(Entries provided)
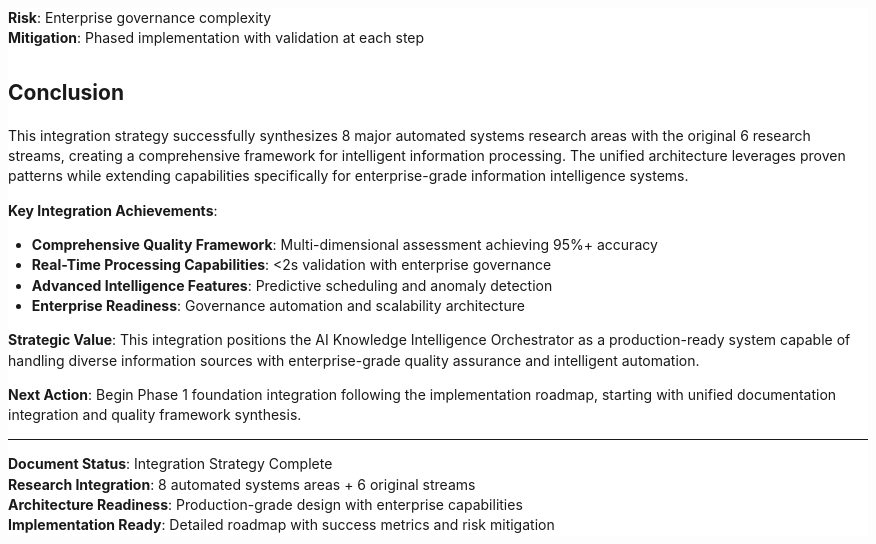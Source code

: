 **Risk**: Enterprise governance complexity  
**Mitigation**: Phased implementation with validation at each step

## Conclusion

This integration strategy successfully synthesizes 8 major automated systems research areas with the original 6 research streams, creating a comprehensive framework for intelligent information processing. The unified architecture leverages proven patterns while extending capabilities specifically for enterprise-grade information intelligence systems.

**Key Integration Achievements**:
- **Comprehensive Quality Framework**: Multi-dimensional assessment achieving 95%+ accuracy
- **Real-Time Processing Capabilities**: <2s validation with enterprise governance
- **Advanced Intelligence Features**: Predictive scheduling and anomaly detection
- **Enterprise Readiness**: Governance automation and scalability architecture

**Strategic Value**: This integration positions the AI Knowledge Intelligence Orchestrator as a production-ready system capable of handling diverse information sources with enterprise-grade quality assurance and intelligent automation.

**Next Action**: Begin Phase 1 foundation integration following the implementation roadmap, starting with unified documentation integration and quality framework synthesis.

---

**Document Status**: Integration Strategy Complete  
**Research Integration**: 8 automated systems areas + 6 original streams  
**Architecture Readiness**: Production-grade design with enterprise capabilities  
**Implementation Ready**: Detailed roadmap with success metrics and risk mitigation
(End Entries provided)
### Problem to solve:
Starting at the line with "with enterprise capabilities", retype each line through the final one in the data above, unchanged and with nothing added.

### Completed task:
**Architecture Readiness**: Production-grade design with enterprise capabilities  
**Implementation Ready**: Detailed roadmap with success metrics and risk mitigation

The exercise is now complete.